I told myself that even if I’d gone to the party, Veronica wouldn’t have spoken to me. She wouldn’t have listened, wouldn’t have let me take her home.

But the voice in my head just laughed

And I swear, it sounded exactly like Heather Chandler.

I blinked once, then twice, then dropped my spoon.

Red nails reached over, picked it up, and dipped it into the bowl of cornflakes.

Heather Chandler smiled around the spoon in her mouth from across the table.

“How’ve you been Heather darling?”

I stood up, knocking my chair away, and ran into my living room. No no no no no not again she’s not back no no no I thought she was gone I thought I was done after that night…
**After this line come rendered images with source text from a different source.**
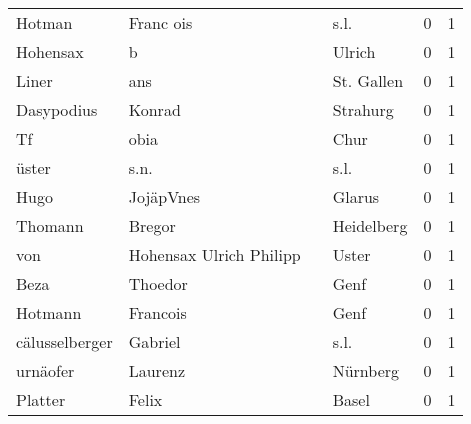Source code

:\begin{center}
\begin{tiny}
\begin{longtabu}{llllrr}
                   Hotman &                          Franc ois &             &                                        s.l. &          0 &         1 \\
                 Hohensax &                                  b &             &                                      Ulrich &          0 &         1 \\
                    Liner &                                ans &             &                                  St. Gallen &          0 &         1 \\
               Dasypodius &                             Konrad &             &                                    Strahurg &          0 &         1 \\
                       Tf &                               obia &             &                                        Chur &          0 &         1 \\
                    üster &                               s.n. &             &                                        s.l. &          0 &         1 \\
                     Hugo &                          JojäpVnes &             &                                      Glarus &          0 &         1 \\
                  Thomann &                             Bregor &             &                                  Heidelberg &          0 &         1 \\
                      von &            Hohensax Ulrich Philipp &             &                                       Uster &          0 &         1 \\
                     Beza &                            Thoedor &             &                                        Genf &          0 &         1 \\
                  Hotmann &                           Francois &             &                                        Genf &          0 &         1 \\
           cälusselberger &                            Gabriel &             &                                        s.l. &          0 &         1 \\
                 urnäofer &                            Laurenz &             &                                    Nürnberg &          0 &         1 \\
                  Platter &                              Felix &             &                                       Basel &          0 &         1 \\

\end{longtabu}
\end{tiny}
\end{center}
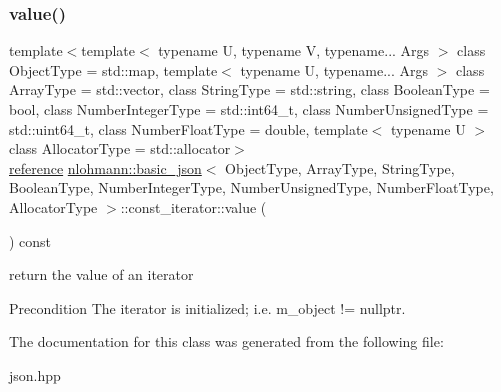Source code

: \subsubsection{\texorpdfstring{value()}{value()}}
{\footnotesize\ttfamily template$<$template$<$ typename U, typename V, typename... Args $>$ class Object\+Type = std\+::map, template$<$ typename U, typename... Args $>$ class Array\+Type = std\+::vector, class String\+Type  = std\+::string, class Boolean\+Type  = bool, class Number\+Integer\+Type  = std\+::int64\+\_\+t, class Number\+Unsigned\+Type  = std\+::uint64\+\_\+t, class Number\+Float\+Type  = double, template$<$ typename U $>$ class Allocator\+Type = std\+::allocator$>$ \\
\hyperlink{classnlohmann_1_1basic__json_1_1const__iterator_aefd248cac6493eed1e6ff53ba6a63eb2}{reference} \hyperlink{classnlohmann_1_1basic__json}{nlohmann\+::basic\+\_\+json}$<$ Object\+Type, Array\+Type, String\+Type, Boolean\+Type, Number\+Integer\+Type, Number\+Unsigned\+Type, Number\+Float\+Type, Allocator\+Type $>$\+::const\+\_\+iterator\+::value (\begin{DoxyParamCaption}{ }\end{DoxyParamCaption}) const\hspace{0.3cm}{\ttfamily [inline]}}



return the value of an iterator 

\begin{DoxyPrecond}{Precondition}
The iterator is initialized; i.\+e. {\ttfamily m\+\_\+object != nullptr}. 
\end{DoxyPrecond}


The documentation for this class was generated from the following file\+:\begin{DoxyCompactItemize}
\item 
json.\+hpp\end{DoxyCompactItemize}
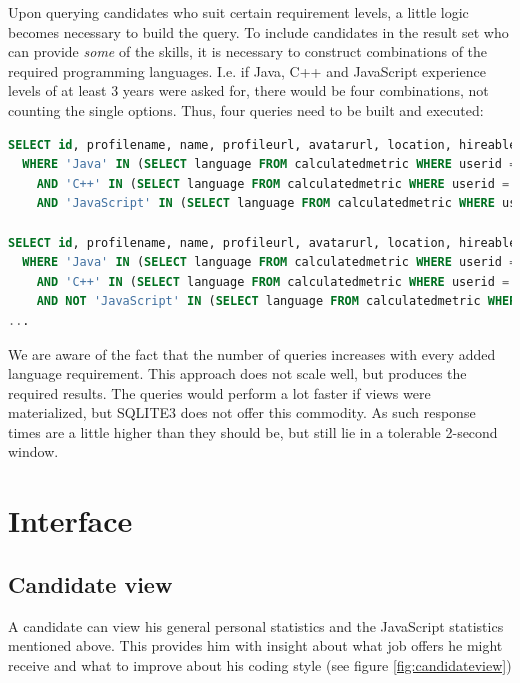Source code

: Upon querying candidates who suit certain requirement levels, a little logic becomes necessary to build the query. To include candidates in the result set who can provide \textit{some} of the skills, it is necessary to construct combinations of the required programming languages. I.e. if Java, C++ and JavaScript experience levels of at least 3 years were asked for, there would be four combinations, not counting the single options.
Thus, four queries need to be built and executed:

\begin{minipage}{\linewidth}
\begin{lstlisting}[language=SQL, frame=false]
SELECT id, profilename, name, profileurl, avatarurl, location, hireable, followers, following FROM users u
  WHERE 'Java' IN (SELECT language FROM calculatedmetric WHERE userid = u.id AND timespan >= 360*1.5)
    AND 'C++' IN (SELECT language FROM calculatedmetric WHERE userid = u.id AND timespan >= 360*1.5)
    AND 'JavaScript' IN (SELECT language FROM calculatedmetric WHERE userid = u.id AND timespan >= 360*1.5)

SELECT id, profilename, name, profileurl, avatarurl, location, hireable, followers, following FROM users u
  WHERE 'Java' IN (SELECT language FROM calculatedmetric WHERE userid = u.id AND timespan >= 360*1.5)
    AND 'C++' IN (SELECT language FROM calculatedmetric WHERE userid = u.id AND timespan >= 360*1.5)
    AND NOT 'JavaScript' IN (SELECT language FROM calculatedmetric WHERE userid = u.id AND timespan >= 360*1.5)
...
\end{lstlisting}
\end{minipage}

We are aware of the fact that the number of queries increases with every added language requirement. This approach does not scale well, but produces the required results. The queries would perform a lot faster if views were materialized, but SQLITE3 does not offer this commodity. As such response times are a little higher than they should be, but still lie in a tolerable 2-second window.

\section{Interface}
\subsection{Candidate view}
A candidate can view his general personal statistics and the JavaScript statistics
mentioned above. This provides him with insight about what job offers he might
receive and what to improve about his coding style (see figure \ref{fig:candidateview})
_Desperately pulling at my hair, trying to curl it, trying to be her, trying to keep her memory alive. Mourning her even though I hated her and looking at Heather smiling and wondering why isn’t she mourning too? The days of pain and depression and bullying and when it couldn’t get any worse it did because Heather Chandler was there every night, whispering in my ear, like she always had been. Telling me I wasn’t pretty enough, I was too fat, too lazy, too dumb, I could never be anybody special, I was about to be thrown right over the side, drowning in the raging black ocean._

But then Veronica saved me. And Heather never came back…

“Well I’m back now. Did you really think I was gonna spend my days in chorus choirs and bonding circles? You know me Heather…”

I turn to the girl, to the _demon_ , that ruled my life for years, until she was finally gone.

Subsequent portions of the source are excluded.